シモン先生! それは確かに真理かもしれないけど・・ 女性にとっては「泣きそうな」チャレンジですよ! パートナーにちゃんと「無執着」を施せる女性って、この世にいるのかな? 個人的には「目がくらむほど」のハードルだと思うけど。だって「執着しない」=「愛していない」にならない? こなれた言葉で表現すれば「さっぱりした」女性をめざせということかな。これがなかなか難しいんだけどね。「惚れた男にかまう」ことこそ、女の性(さが)だもんね。それを「無執着」とは・・ なんとせつない。


この「無執着」について反応したのは、つまり私自身が「無執着」だからです。よく言えば「こだわりがない」ということになるけど、悪く言えば「単なる阿呆」なのね。例えば外来では、どんな患者さんがいらしても、例の「おもてなし」の心情で診察にあたります。Twitterを始めて、ようやく世の中の「あるべき偏向」について、気づき始めました。やや! ある医師たちは、生活保護を受けている患者さんに、ネガティブな先入観を持っているぞ。やや! ある医師たちは、救急外来をコンビニ受診する患者さんに対して、辛辣な意見を述べているぞ。そこへ行くと、私なんか阿呆な博愛主義者ですので、やたら「お・も・て・な・し」をしてしまう。10年以上前かな、救急外来を受診したかぜの患者さんに、至れり尽くせりの処方をして、ナースに注意されたことがある。要するに、アホやねん。

わたくしASDの男性からの意見しましては、シモン先生のおっしゃることは、実に本質を突いていると思います。そしてASDの苦悩の核心にせまる指摘だと思います。まさに私がそうなんですが・・ 「他者に何も期待しない」というスタンスは、常にどこかにあります。だからどんな人が受診されても、淡々と「ひとりの患者さん」として丁寧に対応します。これを「誰に対してもやさしい」と捉えるかどうか。チッチッチ、それは違うんだな。問題はそれほど単純じゃない。ASDの人は、自分の「無執着」が侵害されそうになると、とたんに冷淡になります。つまり「やさしさ」と「冷淡」が、コインの裏表の関係になっている。ちょっと矛盾するようですが、ASDの男性の中では、それは確かにひとつなんです。

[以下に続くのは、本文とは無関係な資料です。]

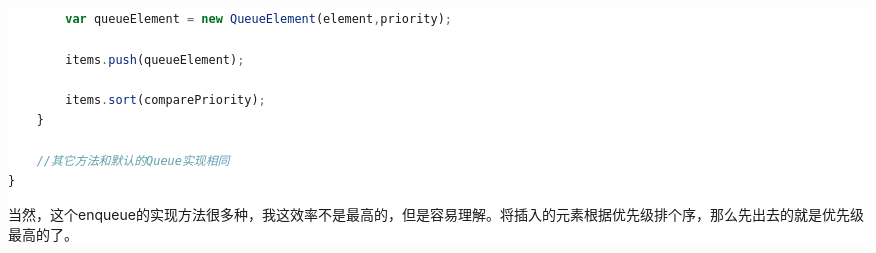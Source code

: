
 ```javascript
        var queueElement = new QueueElement(element,priority);
        
        items.push(queueElement);
        
        items.sort(comparePriority);
    }
    
    //其它方法和默认的Queue实现相同
}
```
当然，这个enqueue的实现方法很多种，我这效率不是最高的，但是容易理解。将插入的元素根据优先级排个序，那么先出去的就是优先级最高的了。

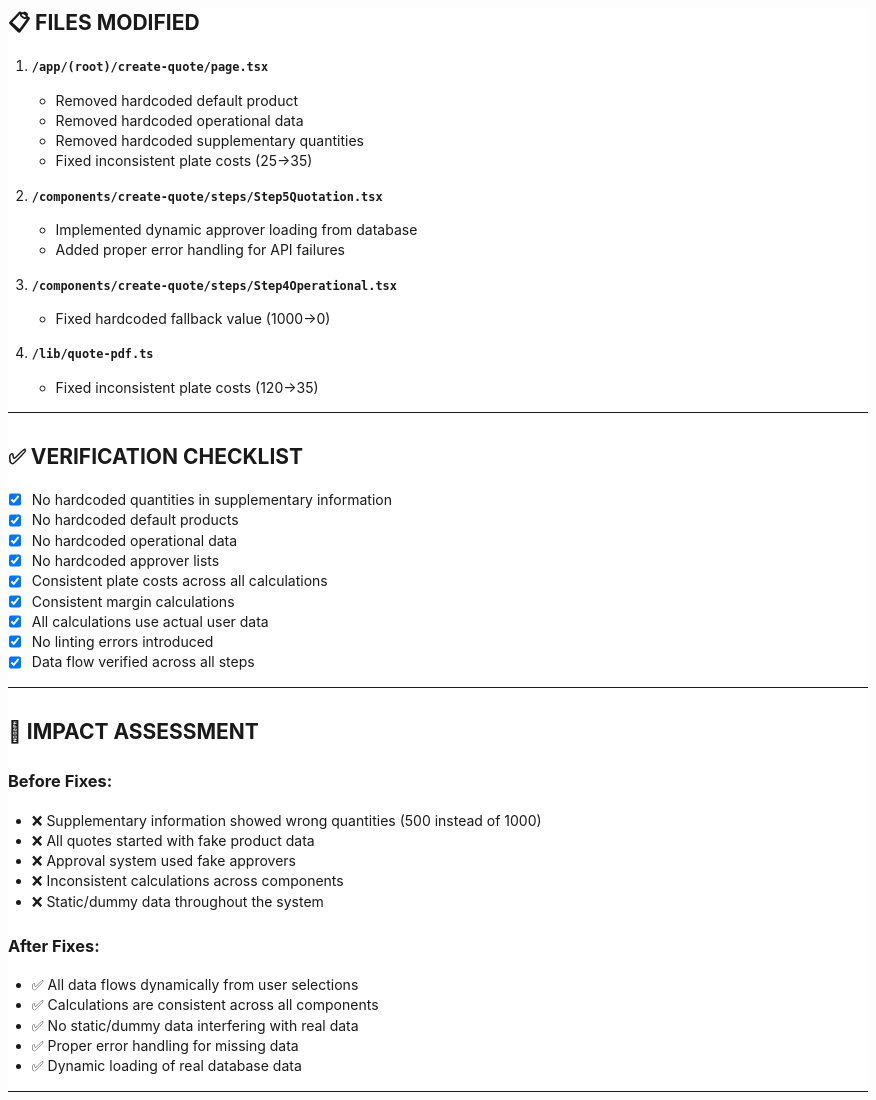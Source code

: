 
## 📋 **FILES MODIFIED**

1. **`/app/(root)/create-quote/page.tsx`**
   - Removed hardcoded default product
   - Removed hardcoded operational data
   - Removed hardcoded supplementary quantities
   - Fixed inconsistent plate costs (25→35)

2. **`/components/create-quote/steps/Step5Quotation.tsx`**
   - Implemented dynamic approver loading from database
   - Added proper error handling for API failures

3. **`/components/create-quote/steps/Step4Operational.tsx`**
   - Fixed hardcoded fallback value (1000→0)

4. **`/lib/quote-pdf.ts`**
   - Fixed inconsistent plate costs (120→35)

---

## ✅ **VERIFICATION CHECKLIST**

- [x] No hardcoded quantities in supplementary information
- [x] No hardcoded default products
- [x] No hardcoded operational data
- [x] No hardcoded approver lists
- [x] Consistent plate costs across all calculations
- [x] Consistent margin calculations
- [x] All calculations use actual user data
- [x] No linting errors introduced
- [x] Data flow verified across all steps

---

## 🎯 **IMPACT ASSESSMENT**

### **Before Fixes:**
- ❌ Supplementary information showed wrong quantities (500 instead of 1000)
- ❌ All quotes started with fake product data
- ❌ Approval system used fake approvers
- ❌ Inconsistent calculations across components
- ❌ Static/dummy data throughout the system

### **After Fixes:**
- ✅ All data flows dynamically from user selections
- ✅ Calculations are consistent across all components
- ✅ No static/dummy data interfering with real data
- ✅ Proper error handling for missing data
- ✅ Dynamic loading of real database data

---
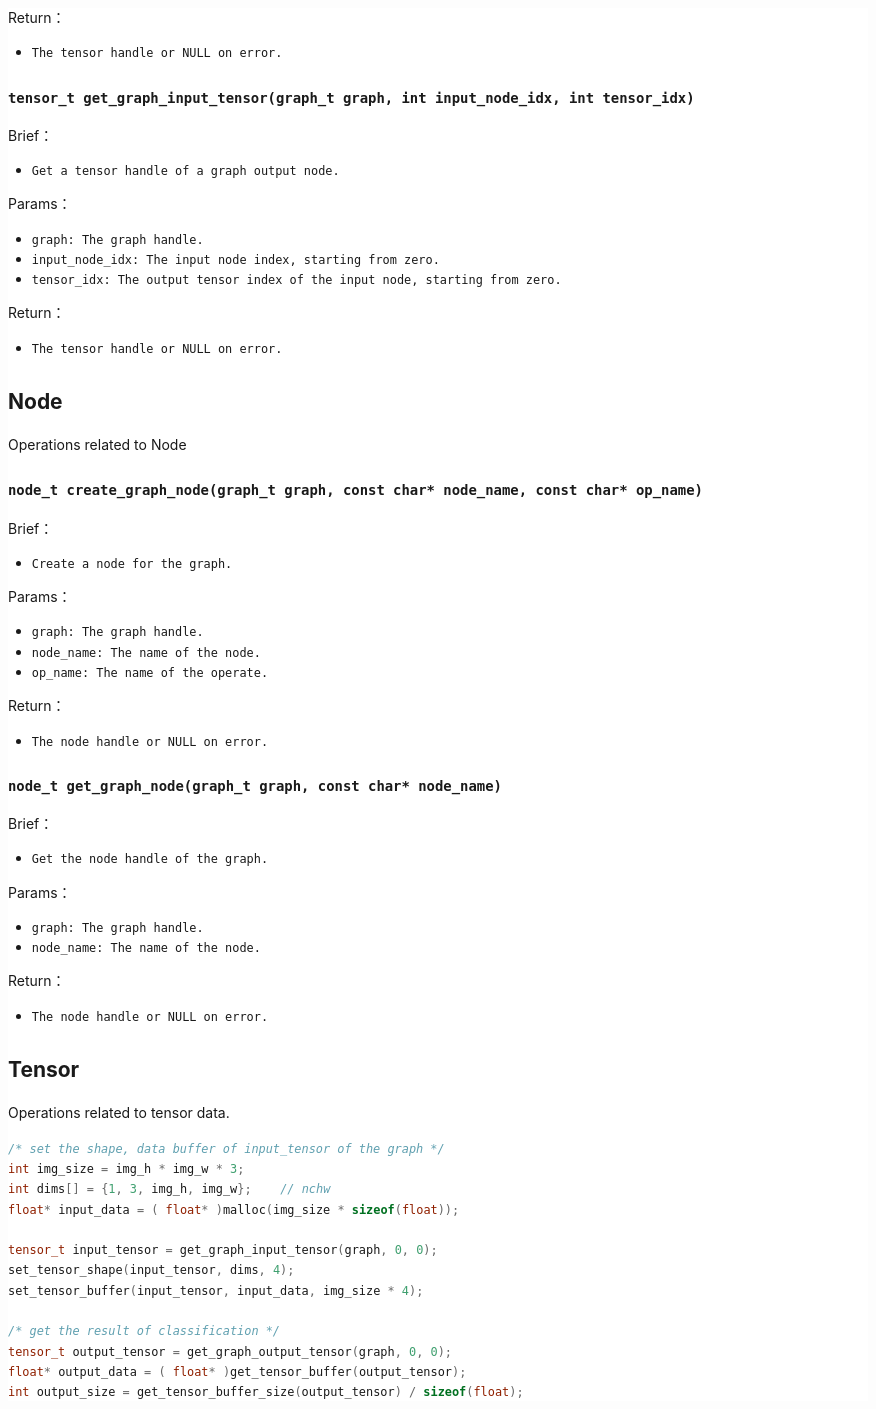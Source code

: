 Return：
- `The tensor handle or NULL on error.`

### `tensor_t get_graph_input_tensor(graph_t graph, int input_node_idx, int tensor_idx)`

Brief：
- `Get a tensor handle of a graph output node.`

Params：
- `graph: The graph handle.`
- `input_node_idx: The input node index, starting from zero.`
- `tensor_idx: The output tensor index of the input node, starting from zero.`

Return：
- `The tensor handle or NULL on error.`

## Node

Operations related to Node

### `node_t create_graph_node(graph_t graph, const char* node_name, const char* op_name)`

Brief：
- `Create a node for the graph.`

Params：
- `graph: The graph handle.`
- `node_name: The name of the node.`
- `op_name: The name of the operate.`

Return：
- `The node handle or NULL on error.`

### `node_t get_graph_node(graph_t graph, const char* node_name)`

Brief：
- `Get the node handle of the graph.`

Params：
- `graph: The graph handle.`
- `node_name: The name of the node.`

Return：
- `The node handle or NULL on error.`

## Tensor

Operations related to tensor data.

```c++
/* set the shape, data buffer of input_tensor of the graph */
int img_size = img_h * img_w * 3;
int dims[] = {1, 3, img_h, img_w};    // nchw
float* input_data = ( float* )malloc(img_size * sizeof(float));

tensor_t input_tensor = get_graph_input_tensor(graph, 0, 0);
set_tensor_shape(input_tensor, dims, 4);
set_tensor_buffer(input_tensor, input_data, img_size * 4);
 
/* get the result of classification */
tensor_t output_tensor = get_graph_output_tensor(graph, 0, 0);
float* output_data = ( float* )get_tensor_buffer(output_tensor);
int output_size = get_tensor_buffer_size(output_tensor) / sizeof(float);
```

「無執着が侵害される」って、なんだろう? それは対人関係が濃密になればなるほど、無執着は侵害されるよね。私は再診患者を診るよりも、初診患者を診る方が好きです。関係性が薄い方が楽なんです。そうすると・・家族はどうなるか? ここに根源的な問題がある。一家の長として、家族をずっと愛し続けるという責務がある。ASDの想い描くユートピアは、かなりナイーブです。現実的じゃないのね。いつも「それじゃ、なんで結婚したの?」と問われる。例えば、村上春樹は「あれは天災のようなものだ」と言っているが、俺は天災で済ませれるほど大物ではない。日常で家族に「深くコミットする」ことの反動として、ごくたまに「ユートピアへの逃亡」を夢想したりする。深くかかわることの辛さ。ASDって、人を好きになるときに、どうしてもその宿命を避けることができない。これはまさに苦悩なんですね。村上さんは「無執着」を闘いとれって、言うけどね。

そういえば、ASDに対して「無執着」を実践されている女性を一人知っています。これはもちろん想像ですが、村上陽子さんです。私の睨むところでは、村上春樹はASDであり、まさに「無執着」な性質があると思うのね。陽子夫人は、夫の内なるユートピアを、じっと信じて来られたんじゃないか。まさに「じっと」。愛しているからこそ「無執着」でいる。この矛盾って、深くて困難ですよ。ある意味、地獄だよ、地獄。ASDを代表して、女の人に感謝いたします。敬服いたします。そうして、ASDの我々は、日々「無執着」を闘いとる。結婚生活って・・なんでしょね(←ダグ先生ふうにw)。ふう。以上、三回にわたり「自分の『業』について考えてみた」と題して文章書いてみました。